◆ What to produce:
Give again, word for word, each line below starting at the one that contains "Install [expo](https://expo.io)." and ending at the one that contains "Open the project".

Content starts

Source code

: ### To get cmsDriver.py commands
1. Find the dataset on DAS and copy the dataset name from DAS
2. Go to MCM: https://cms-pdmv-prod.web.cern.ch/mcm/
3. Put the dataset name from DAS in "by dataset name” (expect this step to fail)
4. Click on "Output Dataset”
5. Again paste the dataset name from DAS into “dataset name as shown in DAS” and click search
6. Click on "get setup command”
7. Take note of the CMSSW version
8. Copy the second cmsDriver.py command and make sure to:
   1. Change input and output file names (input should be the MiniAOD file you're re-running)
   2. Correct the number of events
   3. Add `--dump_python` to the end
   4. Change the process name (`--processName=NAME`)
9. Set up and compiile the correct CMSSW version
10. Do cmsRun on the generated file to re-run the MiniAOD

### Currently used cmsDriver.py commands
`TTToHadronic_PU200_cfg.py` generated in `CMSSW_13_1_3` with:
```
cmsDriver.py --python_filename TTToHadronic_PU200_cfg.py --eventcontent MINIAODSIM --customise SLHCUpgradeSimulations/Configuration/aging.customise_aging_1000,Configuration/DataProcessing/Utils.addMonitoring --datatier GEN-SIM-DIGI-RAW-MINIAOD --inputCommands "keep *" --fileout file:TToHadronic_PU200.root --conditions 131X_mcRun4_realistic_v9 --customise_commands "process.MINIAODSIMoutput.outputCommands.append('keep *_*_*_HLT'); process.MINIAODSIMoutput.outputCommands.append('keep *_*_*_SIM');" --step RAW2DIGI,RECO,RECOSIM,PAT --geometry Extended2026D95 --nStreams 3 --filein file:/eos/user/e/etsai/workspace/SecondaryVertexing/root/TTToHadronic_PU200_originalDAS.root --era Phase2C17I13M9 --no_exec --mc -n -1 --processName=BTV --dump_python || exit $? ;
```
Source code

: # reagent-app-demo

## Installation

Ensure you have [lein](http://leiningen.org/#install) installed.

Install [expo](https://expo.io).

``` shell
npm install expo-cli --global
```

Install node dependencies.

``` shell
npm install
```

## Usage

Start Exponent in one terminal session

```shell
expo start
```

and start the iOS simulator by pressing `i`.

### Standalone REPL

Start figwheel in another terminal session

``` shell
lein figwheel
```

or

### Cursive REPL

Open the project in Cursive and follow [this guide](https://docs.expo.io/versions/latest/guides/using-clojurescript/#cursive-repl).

Content ends
Content starts

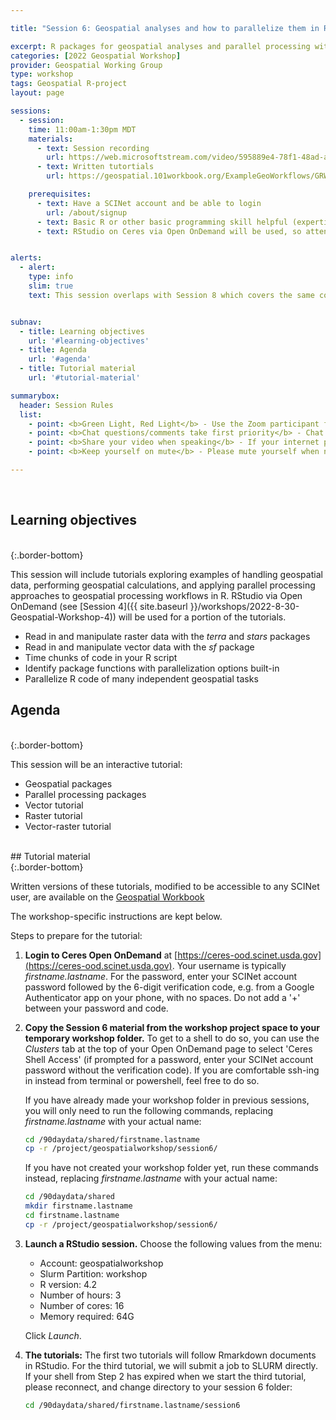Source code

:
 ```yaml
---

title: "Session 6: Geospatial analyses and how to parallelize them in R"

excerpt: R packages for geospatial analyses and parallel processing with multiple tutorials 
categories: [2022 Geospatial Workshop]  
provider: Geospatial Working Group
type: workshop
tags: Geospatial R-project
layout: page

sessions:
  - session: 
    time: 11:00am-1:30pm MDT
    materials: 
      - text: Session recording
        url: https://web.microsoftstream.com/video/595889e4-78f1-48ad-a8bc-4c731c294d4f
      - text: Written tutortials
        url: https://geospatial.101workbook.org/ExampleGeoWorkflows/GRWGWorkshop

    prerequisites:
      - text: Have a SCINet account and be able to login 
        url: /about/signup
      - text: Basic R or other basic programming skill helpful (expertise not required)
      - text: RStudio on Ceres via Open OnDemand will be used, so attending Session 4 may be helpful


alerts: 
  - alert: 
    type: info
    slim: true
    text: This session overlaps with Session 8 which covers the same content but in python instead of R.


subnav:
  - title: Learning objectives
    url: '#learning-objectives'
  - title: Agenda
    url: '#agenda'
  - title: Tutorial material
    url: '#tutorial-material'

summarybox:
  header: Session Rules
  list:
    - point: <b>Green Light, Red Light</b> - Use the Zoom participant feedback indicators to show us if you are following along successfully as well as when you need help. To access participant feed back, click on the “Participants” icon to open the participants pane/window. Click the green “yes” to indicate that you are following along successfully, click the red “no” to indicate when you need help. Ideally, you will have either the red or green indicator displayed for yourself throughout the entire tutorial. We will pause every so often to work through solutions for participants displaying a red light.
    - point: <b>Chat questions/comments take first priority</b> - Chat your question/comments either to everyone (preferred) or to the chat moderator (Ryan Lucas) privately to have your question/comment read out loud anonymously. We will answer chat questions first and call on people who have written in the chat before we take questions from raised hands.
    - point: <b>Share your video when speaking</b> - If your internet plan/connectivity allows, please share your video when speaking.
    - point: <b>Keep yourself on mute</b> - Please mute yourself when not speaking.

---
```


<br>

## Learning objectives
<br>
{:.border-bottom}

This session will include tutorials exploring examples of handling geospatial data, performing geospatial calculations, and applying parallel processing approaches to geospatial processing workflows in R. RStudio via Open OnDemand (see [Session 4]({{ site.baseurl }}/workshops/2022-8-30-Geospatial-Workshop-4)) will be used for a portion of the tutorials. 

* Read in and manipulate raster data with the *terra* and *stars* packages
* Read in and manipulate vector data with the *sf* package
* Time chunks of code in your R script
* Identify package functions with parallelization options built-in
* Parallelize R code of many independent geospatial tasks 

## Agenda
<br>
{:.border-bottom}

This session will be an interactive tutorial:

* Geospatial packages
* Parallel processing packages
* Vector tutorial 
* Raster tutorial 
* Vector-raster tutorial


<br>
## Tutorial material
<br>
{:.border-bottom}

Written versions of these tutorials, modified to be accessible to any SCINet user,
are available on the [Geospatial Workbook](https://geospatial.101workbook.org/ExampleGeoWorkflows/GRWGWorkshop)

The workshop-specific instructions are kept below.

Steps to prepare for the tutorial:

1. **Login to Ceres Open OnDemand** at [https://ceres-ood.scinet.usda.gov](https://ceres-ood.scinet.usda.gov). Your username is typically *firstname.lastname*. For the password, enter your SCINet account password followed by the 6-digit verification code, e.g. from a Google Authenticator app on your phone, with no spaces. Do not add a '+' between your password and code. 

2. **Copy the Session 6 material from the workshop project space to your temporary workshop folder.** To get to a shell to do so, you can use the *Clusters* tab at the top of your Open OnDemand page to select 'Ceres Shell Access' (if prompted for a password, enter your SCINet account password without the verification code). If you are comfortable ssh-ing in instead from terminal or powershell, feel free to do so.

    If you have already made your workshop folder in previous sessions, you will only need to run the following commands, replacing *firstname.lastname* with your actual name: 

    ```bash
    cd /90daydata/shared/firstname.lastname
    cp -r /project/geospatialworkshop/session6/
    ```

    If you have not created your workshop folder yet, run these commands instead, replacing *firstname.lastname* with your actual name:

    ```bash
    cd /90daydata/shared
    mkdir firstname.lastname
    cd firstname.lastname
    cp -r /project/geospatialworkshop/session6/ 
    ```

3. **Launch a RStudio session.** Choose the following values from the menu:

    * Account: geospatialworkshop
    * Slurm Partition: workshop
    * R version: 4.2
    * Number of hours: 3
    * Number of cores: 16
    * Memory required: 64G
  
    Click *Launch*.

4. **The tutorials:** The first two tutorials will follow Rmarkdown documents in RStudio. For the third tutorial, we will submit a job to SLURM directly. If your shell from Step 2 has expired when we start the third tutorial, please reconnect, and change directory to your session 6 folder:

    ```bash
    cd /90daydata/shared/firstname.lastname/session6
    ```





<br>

Content ends

◆ Reply:
Install [expo](https://expo.io).

``` shell
npm install expo-cli --global
```

Install node dependencies.

``` shell
npm install
```

## Usage

Start Exponent in one terminal session

```shell
expo start
```

and start the iOS simulator by pressing `i`.

### Standalone REPL

Start figwheel in another terminal session

``` shell
lein figwheel
```

or

### Cursive REPL

Open the project in Cursive and follow [this guide](https://docs.expo.io/versions/latest/guides/using-clojurescript/#cursive-repl).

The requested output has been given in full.